*** SUPPLIED MATERIAL Section Begins ***

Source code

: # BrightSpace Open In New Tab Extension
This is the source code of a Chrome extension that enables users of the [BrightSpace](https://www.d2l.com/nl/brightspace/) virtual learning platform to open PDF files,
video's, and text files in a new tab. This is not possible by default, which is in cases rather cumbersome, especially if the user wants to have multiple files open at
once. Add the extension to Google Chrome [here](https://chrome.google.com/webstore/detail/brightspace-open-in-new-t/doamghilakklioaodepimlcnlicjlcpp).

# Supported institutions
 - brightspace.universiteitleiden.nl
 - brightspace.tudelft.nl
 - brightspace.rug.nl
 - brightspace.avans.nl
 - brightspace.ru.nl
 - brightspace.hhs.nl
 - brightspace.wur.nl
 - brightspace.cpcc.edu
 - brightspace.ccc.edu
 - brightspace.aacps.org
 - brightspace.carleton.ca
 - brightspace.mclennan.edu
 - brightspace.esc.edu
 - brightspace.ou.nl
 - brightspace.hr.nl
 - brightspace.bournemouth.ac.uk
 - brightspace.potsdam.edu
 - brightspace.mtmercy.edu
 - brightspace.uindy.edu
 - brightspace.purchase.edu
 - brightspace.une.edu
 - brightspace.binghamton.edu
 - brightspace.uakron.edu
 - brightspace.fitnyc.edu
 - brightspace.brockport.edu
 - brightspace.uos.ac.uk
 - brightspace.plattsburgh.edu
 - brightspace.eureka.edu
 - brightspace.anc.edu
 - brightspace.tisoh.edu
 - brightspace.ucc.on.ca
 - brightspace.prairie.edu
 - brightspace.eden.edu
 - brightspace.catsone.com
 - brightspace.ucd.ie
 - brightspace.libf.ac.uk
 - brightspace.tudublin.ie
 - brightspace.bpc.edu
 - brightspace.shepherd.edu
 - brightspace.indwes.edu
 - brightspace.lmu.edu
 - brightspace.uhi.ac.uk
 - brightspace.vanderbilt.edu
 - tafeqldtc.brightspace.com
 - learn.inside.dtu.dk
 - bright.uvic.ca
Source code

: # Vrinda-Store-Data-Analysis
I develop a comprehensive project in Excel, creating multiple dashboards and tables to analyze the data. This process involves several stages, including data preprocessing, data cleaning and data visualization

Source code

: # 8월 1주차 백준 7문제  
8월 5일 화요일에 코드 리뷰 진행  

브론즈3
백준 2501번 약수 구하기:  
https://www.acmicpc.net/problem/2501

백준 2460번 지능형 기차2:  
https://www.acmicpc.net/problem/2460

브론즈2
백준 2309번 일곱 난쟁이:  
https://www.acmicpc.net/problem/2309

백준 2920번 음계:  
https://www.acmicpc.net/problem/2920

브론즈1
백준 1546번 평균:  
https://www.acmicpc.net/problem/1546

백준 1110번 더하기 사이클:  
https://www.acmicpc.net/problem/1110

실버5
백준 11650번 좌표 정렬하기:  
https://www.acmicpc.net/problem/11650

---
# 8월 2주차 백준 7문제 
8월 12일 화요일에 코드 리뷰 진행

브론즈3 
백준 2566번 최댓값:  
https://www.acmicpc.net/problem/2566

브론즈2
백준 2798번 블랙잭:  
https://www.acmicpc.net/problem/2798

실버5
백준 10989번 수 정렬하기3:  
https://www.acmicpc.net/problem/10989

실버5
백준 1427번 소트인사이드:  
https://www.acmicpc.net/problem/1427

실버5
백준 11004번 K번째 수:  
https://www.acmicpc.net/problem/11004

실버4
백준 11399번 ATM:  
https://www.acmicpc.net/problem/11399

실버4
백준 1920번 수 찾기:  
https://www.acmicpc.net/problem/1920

*** SUPPLIED MATERIAL Section Ends ***

TASK DESCRIPTION: Return all of the data above verbatim.

TASK ANSWER:
Source code

: # BrightSpace Open In New Tab Extension
This is the source code of a Chrome extension that enables users of the [BrightSpace](https://www.d2l.com/nl/brightspace/) virtual learning platform to open PDF files,
video's, and text files in a new tab. This is not possible by default, which is in cases rather cumbersome, especially if the user wants to have multiple files open at
once. Add the extension to Google Chrome [here](https://chrome.google.com/webstore/detail/brightspace-open-in-new-t/doamghilakklioaodepimlcnlicjlcpp).

# Supported institutions
 - brightspace.universiteitleiden.nl
 - brightspace.tudelft.nl
 - brightspace.rug.nl
 - brightspace.avans.nl
 - brightspace.ru.nl
 - brightspace.hhs.nl
 - brightspace.wur.nl
 - brightspace.cpcc.edu
 - brightspace.ccc.edu
 - brightspace.aacps.org
 - brightspace.carleton.ca
 - brightspace.mclennan.edu
 - brightspace.esc.edu
 - brightspace.ou.nl
 - brightspace.hr.nl
 - brightspace.bournemouth.ac.uk
 - brightspace.potsdam.edu
 - brightspace.mtmercy.edu
 - brightspace.uindy.edu
 - brightspace.purchase.edu
 - brightspace.une.edu
 - brightspace.binghamton.edu
 - brightspace.uakron.edu
 - brightspace.fitnyc.edu
 - brightspace.brockport.edu
 - brightspace.uos.ac.uk
 - brightspace.plattsburgh.edu
 - brightspace.eureka.edu
 - brightspace.anc.edu
 - brightspace.tisoh.edu
 - brightspace.ucc.on.ca
 - brightspace.prairie.edu
 - brightspace.eden.edu
 - brightspace.catsone.com
 - brightspace.ucd.ie
 - brightspace.libf.ac.uk
 - brightspace.tudublin.ie
 - brightspace.bpc.edu
 - brightspace.shepherd.edu
 - brightspace.indwes.edu
 - brightspace.lmu.edu
 - brightspace.uhi.ac.uk
 - brightspace.vanderbilt.edu
 - tafeqldtc.brightspace.com
 - learn.inside.dtu.dk
 - bright.uvic.ca
Source code

: # Vrinda-Store-Data-Analysis
I develop a comprehensive project in Excel, creating multiple dashboards and tables to analyze the data. This process involves several stages, including data preprocessing, data cleaning and data visualization

Source code

: # 8월 1주차 백준 7문제  
8월 5일 화요일에 코드 리뷰 진행  

브론즈3
백준 2501번 약수 구하기:  
https://www.acmicpc.net/problem/2501

백준 2460번 지능형 기차2:  
https://www.acmicpc.net/problem/2460

브론즈2
백준 2309번 일곱 난쟁이:  
https://www.acmicpc.net/problem/2309

백준 2920번 음계:  
https://www.acmicpc.net/problem/2920

브론즈1
백준 1546번 평균:  
https://www.acmicpc.net/problem/1546

백준 1110번 더하기 사이클:  
https://www.acmicpc.net/problem/1110

실버5
백준 11650번 좌표 정렬하기:  
https://www.acmicpc.net/problem/11650

---
# 8월 2주차 백준 7문제 
8월 12일 화요일에 코드 리뷰 진행

브론즈3 
백준 2566번 최댓값:  
https://www.acmicpc.net/problem/2566

브론즈2
백준 2798번 블랙잭:  
https://www.acmicpc.net/problem/2798

실버5
백준 10989번 수 정렬하기3:  
https://www.acmicpc.net/problem/10989

실버5
백준 1427번 소트인사이드:  
https://www.acmicpc.net/problem/1427

실버5
백준 11004번 K번째 수:  
https://www.acmicpc.net/problem/11004

실버4
백준 11399번 ATM:  
https://www.acmicpc.net/problem/11399

실버4
백준 1920번 수 찾기:  
https://www.acmicpc.net/problem/1920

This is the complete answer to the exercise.